* _Excerpted records_
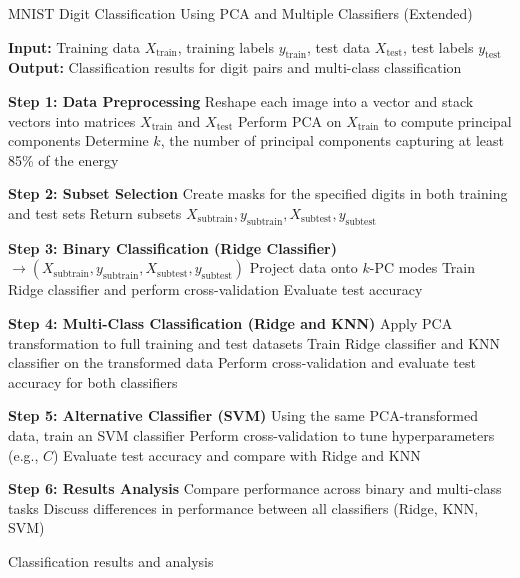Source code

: \documentclass[11pt]{amsart}
\begin{document}
\begin{algorithm}[H]
    \caption{MNIST Digit Classification Using PCA and Multiple Classifiers (Extended)}
    \label{alg:mnist_classification_extended}
    \begin{algorithmic}[1]
    \State \textbf{Input:} Training data $X_{\text{train}}$, training labels $y_{\text{train}}$, test data $X_{\text{test}}$, test labels $y_{\text{test}}$
    \State \textbf{Output:} Classification results for digit pairs and multi-class classification
    
    \State \textbf{Step 1: Data Preprocessing}
    \State Reshape each image into a vector and stack vectors into matrices $X_{\text{train}}$ and $X_{\text{test}}$
    \State Perform PCA on $X_{\text{train}}$ to compute principal components
    \State Determine $k$, the number of principal components capturing at least 85\% of the energy
    
    \State \textbf{Step 2: Subset Selection}
        \State Create masks for the specified digits in both training and test sets
        \State Return subsets $X_{\text{subtrain}}, y_{\text{subtrain}}, X_{\text{subtest}}, y_{\text{subtest}}$
    \EndFunction
    
    \State \textbf{Step 3: Binary Classification (Ridge Classifier)}
        \State {} $\rightarrow (X_{\text{subtrain}}, y_{\text{subtrain}}, X_{\text{subtest}}, y_{\text{subtest}})$
        \State Project data onto $k$-PC modes
        \State Train Ridge classifier and perform cross-validation
        \State Evaluate test accuracy
    \EndFor
    
    \State \textbf{Step 4: Multi-Class Classification (Ridge and KNN)}
    \State Apply PCA transformation to full training and test datasets
    \State Train Ridge classifier and KNN classifier on the transformed data
    \State Perform cross-validation and evaluate test accuracy for both classifiers
    
    \State \textbf{Step 5: Alternative Classifier (SVM)}
    \State Using the same PCA-transformed data, train an SVM classifier
    \State Perform cross-validation to tune hyperparameters (e.g., $C$)
    \State Evaluate test accuracy and compare with Ridge and KNN
    
    \State \textbf{Step 6: Results Analysis}
    \State Compare performance across binary and multi-class tasks
    \State Discuss differences in performance between all classifiers (Ridge, KNN, SVM)
    
    \State \Return Classification results and analysis
    \end{algorithmic}
\end{algorithm}
\end{document}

* _What is expected_
Extract, from the material above, each line holding the word "Step".

* _Exercise answer_
    \State \textbf{Step 1: Data Preprocessing}
    \State \textbf{Step 2: Subset Selection}
    \State \textbf{Step 3: Binary Classification (Ridge Classifier)}
    \State \textbf{Step 4: Multi-Class Classification (Ridge and KNN)}
    \State \textbf{Step 5: Alternative Classifier (SVM)}
    \State \textbf{Step 6: Results Analysis}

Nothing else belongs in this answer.